It is by now pretty common knowledge that women typically do not negotiate as hard as men. Women will go at least one round less in a multi-round negotiation or often, as is the case for many graduates, accept the first offer given to them out of school whereas their male colleagues often do not.
Experts have given many explanations for this difference in male and female behavior but Linda Babcock and a fellow researcher from Harvard’s Kennedy School of Government, Hannah Riley Bowles, proved 10 years ago what Sheryl Sandberg is asserting as the leading inhibitor to women’s success in her recent book Lean In. It all boils down to one critical element – we like women less when they are assertive. And I say we because regardless if the negotiator on the other side of the table is a man or a woman we will more often than not penalize a woman who asks for raise or a promotion from a reputation perspective as someone who is difficult to work with and we do nothing of the kind when it comes to men.

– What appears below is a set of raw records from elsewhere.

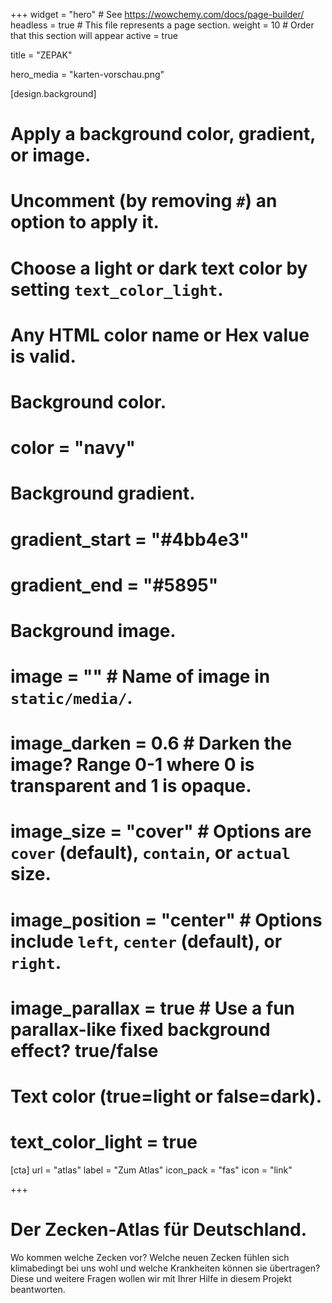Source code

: +++
widget = "hero"  # See https://wowchemy.com/docs/page-builder/
headless = true  # This file represents a page section.
weight = 10  # Order that this section will appear
active = true

title = "ZEPAK"

hero_media = "karten-vorschau.png"

[design.background]
# Apply a background color, gradient, or image.
#   Uncomment (by removing `#`) an option to apply it.
#   Choose a light or dark text color by setting `text_color_light`.
#   Any HTML color name or Hex value is valid.

# Background color.
# color = "navy"

# Background gradient.
# gradient_start = "#4bb4e3"
# gradient_end = "#5895"

# Background image.
# image = ""  # Name of image in `static/media/`.
# image_darken = 0.6  # Darken the image? Range 0-1 where 0 is transparent and 1 is opaque.
# image_size = "cover"  #  Options are `cover` (default), `contain`, or `actual` size.
# image_position = "center"  # Options include `left`, `center` (default), or `right`.
# image_parallax = true  # Use a fun parallax-like fixed background effect? true/false

# Text color (true=light or false=dark).
# text_color_light = true


[cta]
  url = "atlas"
  label = "Zum Atlas"
  icon_pack = "fas"
  icon = "link"

+++

<h1>Der Zecken-Atlas für Deutschland.</h1>
Wo kommen welche Zecken vor?
Welche neuen Zecken fühlen sich klimabedingt bei uns wohl
und welche Krankheiten können sie übertragen? Diese und weitere
Fragen wollen wir mit Ihrer Hilfe in diesem Projekt beantworten.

As women, we know that instinctively, we feel it. As a result, many of us downplay our successes and either don’t ask or ask so timidly that we get a no. This is a double standard. It is unfair and is a true barrier to progress that we shouldn’t have to work around. But it is a fact of life. So how do we approach it?
Linda Babcock and Hannah Riley Bowles recently published a new study in the Psychology of Women Quarterly addressing how women can address this issue effectively. The researchers had observers rate the likeability of the employee after watching him or her negotiate using several different scripts that reflected different negotiation strategies or tactics. What they found was that when the women positioned the increase or even the act of asking as something that was in the company’s best interest- for example, “I thought long and hard about asking for this increase but I have accomplished all that was asked and more. In addition you just asked me to take on these added responsibilities which include a lot of external negotiation- So I was sure that you would be pleased to see that I was someone who could be proactive about negotiation.” – she not only was more likely to get her increase but she also did not suffer from the negative reputational impact. Here the employee couches her ask in terms that make her action relevant to the best interest of the company.
So, when you ask for your raise, obviously make your case outlining your accomplishments- but also position that act of asking in a way that relates it to the best interest of the company. As another example, you could easily supplant the phrase above “So I was sure that you would be please to see that I was someone who could be proactive about negotiation.” with “So I was sure you would be pleased to see I was someone comfortable asking for more” if, for example, you recently took on a project to raise customer rates. You may not get the answer you want the first time but you have to ask- and keep asking. You have an obligation to yourself to get paid what you deserve. And I dare say we all have a responsibility to break down the stereotype and pave the way for all women to get what they deserve. Don’t we?